• Data excerpts:
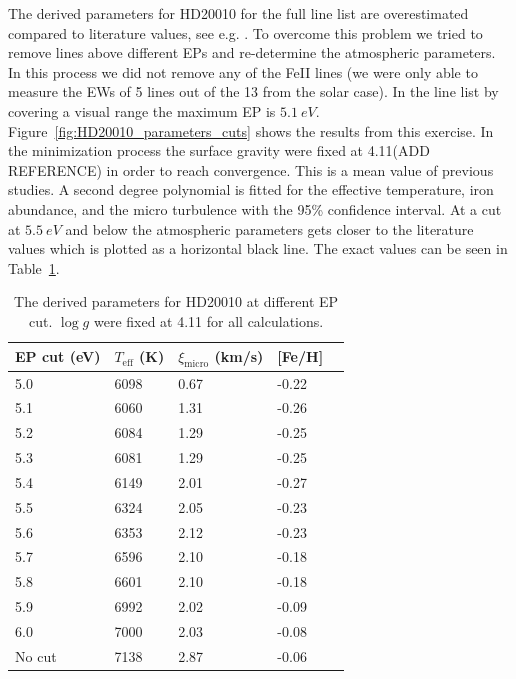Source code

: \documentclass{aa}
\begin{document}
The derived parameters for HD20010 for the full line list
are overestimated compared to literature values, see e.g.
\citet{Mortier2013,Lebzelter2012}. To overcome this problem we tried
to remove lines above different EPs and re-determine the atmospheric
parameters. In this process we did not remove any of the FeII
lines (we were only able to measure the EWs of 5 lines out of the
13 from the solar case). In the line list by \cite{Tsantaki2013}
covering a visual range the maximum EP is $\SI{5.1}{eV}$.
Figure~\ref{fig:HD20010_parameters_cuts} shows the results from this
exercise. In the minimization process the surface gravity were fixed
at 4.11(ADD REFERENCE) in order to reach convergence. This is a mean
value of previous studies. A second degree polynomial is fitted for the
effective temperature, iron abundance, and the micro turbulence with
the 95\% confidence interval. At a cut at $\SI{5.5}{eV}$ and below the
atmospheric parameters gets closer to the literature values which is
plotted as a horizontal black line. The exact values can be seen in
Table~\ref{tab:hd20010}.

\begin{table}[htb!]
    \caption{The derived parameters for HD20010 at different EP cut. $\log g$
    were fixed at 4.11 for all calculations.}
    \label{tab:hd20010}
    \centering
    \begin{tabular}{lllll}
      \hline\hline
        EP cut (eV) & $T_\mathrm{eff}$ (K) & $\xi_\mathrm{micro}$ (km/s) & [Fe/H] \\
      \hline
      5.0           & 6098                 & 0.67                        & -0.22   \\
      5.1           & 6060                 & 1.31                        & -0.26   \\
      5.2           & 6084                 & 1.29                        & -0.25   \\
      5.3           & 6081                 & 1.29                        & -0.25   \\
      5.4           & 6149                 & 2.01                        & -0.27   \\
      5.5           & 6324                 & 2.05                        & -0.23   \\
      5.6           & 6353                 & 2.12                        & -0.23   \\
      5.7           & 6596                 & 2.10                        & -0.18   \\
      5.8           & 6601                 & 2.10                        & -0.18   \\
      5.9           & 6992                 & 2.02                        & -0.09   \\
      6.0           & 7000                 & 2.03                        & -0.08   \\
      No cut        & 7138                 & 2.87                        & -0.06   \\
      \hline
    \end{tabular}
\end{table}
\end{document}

* * *

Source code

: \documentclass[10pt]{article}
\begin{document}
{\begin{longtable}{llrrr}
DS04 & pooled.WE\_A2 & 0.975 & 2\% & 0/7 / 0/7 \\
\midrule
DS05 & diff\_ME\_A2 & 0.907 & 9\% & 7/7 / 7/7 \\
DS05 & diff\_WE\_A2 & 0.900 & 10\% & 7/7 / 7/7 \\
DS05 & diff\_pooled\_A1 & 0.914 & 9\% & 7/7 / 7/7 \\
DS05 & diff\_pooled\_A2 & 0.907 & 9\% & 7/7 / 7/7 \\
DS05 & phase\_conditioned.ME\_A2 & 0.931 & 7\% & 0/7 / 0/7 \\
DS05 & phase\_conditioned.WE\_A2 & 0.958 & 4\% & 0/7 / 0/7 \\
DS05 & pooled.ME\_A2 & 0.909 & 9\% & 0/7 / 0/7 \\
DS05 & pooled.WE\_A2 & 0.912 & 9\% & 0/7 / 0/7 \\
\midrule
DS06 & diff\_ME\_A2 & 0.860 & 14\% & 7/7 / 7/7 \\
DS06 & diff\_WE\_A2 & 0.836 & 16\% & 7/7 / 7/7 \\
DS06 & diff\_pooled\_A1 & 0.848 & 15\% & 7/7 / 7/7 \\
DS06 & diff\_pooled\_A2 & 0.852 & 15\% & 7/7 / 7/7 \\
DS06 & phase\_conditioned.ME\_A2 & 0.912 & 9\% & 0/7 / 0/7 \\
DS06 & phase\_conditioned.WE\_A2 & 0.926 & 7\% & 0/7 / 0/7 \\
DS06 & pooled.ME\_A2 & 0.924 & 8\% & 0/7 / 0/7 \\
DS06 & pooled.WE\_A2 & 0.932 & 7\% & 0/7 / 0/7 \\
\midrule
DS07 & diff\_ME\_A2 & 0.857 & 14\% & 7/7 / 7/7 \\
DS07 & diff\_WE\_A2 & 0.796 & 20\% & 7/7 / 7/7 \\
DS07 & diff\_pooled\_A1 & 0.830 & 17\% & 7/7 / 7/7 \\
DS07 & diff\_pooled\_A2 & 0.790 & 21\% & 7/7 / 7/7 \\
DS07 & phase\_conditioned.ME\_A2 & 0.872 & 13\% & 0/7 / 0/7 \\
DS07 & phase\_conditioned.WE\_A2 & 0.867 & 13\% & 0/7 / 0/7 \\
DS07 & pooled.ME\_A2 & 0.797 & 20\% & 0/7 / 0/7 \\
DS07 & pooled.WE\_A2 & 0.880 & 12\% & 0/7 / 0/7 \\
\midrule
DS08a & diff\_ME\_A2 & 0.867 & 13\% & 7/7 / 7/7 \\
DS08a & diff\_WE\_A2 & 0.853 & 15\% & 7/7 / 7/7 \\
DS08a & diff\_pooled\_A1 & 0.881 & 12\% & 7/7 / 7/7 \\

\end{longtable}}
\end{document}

• What to produce:
Copy every line of the material above in which the string "documentclass" can be found.

• Answer:
: \documentclass{aa}
: \documentclass[10pt]{article}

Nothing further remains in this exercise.